(RECORDS SHOWN Opens)

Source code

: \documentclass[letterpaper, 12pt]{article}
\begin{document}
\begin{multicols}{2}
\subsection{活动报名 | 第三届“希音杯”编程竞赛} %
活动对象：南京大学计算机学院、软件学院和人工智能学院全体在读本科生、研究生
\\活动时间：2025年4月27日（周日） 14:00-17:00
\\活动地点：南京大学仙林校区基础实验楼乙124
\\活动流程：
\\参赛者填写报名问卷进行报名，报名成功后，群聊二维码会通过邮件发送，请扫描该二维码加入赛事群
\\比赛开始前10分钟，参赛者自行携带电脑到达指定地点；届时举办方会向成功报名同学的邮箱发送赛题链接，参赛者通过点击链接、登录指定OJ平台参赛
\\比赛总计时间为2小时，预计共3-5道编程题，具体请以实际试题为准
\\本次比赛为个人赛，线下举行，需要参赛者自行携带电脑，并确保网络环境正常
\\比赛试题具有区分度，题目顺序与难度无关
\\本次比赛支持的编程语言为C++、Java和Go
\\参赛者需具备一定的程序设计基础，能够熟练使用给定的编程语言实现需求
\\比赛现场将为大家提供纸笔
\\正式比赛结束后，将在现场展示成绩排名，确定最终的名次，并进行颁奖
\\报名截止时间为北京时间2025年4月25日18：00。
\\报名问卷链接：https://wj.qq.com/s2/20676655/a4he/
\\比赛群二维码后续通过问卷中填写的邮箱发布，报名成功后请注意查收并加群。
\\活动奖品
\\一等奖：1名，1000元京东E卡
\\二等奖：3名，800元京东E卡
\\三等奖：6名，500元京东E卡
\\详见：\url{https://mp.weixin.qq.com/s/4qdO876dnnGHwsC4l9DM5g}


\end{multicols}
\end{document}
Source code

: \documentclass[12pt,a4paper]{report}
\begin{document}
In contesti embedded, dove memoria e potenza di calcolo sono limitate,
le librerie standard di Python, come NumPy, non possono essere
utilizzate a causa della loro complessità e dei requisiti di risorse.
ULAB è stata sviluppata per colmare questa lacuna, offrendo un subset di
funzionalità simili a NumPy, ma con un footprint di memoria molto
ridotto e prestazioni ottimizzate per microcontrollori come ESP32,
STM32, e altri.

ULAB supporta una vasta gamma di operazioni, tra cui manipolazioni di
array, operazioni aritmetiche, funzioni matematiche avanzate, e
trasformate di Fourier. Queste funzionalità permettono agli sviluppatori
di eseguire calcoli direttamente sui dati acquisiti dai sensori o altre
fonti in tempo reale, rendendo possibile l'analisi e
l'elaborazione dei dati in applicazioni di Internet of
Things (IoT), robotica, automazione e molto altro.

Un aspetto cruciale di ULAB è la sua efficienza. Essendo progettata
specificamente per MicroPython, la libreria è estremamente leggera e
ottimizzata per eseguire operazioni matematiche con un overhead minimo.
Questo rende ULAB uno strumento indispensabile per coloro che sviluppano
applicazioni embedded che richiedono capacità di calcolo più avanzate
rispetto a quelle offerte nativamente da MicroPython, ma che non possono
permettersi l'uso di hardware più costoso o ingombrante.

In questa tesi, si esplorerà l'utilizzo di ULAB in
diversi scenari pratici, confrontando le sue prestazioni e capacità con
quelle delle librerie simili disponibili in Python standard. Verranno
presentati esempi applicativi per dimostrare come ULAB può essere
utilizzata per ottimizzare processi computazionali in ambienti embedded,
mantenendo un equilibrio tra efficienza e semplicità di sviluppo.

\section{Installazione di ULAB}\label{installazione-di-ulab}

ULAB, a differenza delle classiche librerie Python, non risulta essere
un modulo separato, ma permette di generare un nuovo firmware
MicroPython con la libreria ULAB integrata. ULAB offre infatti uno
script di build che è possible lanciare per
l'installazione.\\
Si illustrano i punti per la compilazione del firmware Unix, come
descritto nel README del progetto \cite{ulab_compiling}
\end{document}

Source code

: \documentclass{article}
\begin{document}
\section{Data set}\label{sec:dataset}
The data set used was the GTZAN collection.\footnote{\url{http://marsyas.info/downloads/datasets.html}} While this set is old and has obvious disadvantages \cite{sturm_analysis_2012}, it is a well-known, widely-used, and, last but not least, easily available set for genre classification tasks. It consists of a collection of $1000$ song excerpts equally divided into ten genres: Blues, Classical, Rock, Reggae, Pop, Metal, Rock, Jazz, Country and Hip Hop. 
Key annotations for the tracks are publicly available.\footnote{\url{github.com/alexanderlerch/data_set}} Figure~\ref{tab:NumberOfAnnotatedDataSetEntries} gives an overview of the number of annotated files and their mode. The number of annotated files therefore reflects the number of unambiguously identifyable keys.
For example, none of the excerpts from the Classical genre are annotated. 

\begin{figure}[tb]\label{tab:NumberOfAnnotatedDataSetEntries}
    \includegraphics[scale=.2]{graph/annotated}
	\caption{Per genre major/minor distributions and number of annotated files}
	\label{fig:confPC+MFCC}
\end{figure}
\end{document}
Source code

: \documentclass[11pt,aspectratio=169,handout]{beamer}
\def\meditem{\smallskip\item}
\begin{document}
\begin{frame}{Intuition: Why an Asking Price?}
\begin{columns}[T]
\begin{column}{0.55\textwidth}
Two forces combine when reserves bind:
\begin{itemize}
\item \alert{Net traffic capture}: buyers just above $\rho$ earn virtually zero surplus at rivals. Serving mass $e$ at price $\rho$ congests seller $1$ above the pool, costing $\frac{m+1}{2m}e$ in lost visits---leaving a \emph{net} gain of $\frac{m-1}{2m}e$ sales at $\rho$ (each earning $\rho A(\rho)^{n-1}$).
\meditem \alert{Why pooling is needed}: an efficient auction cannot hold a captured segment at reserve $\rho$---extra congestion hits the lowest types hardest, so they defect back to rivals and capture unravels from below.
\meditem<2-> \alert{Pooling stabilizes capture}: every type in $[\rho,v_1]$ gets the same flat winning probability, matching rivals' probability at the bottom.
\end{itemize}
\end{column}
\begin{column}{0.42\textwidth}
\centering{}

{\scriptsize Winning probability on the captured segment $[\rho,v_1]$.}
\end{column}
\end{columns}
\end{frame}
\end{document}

(RECORDS SHOWN Closes)

Single out each line of the records above with the string "installazione" in it, and copy it.

\section{Installazione di ULAB}\label{installazione-di-ulab}
l'installazione.\\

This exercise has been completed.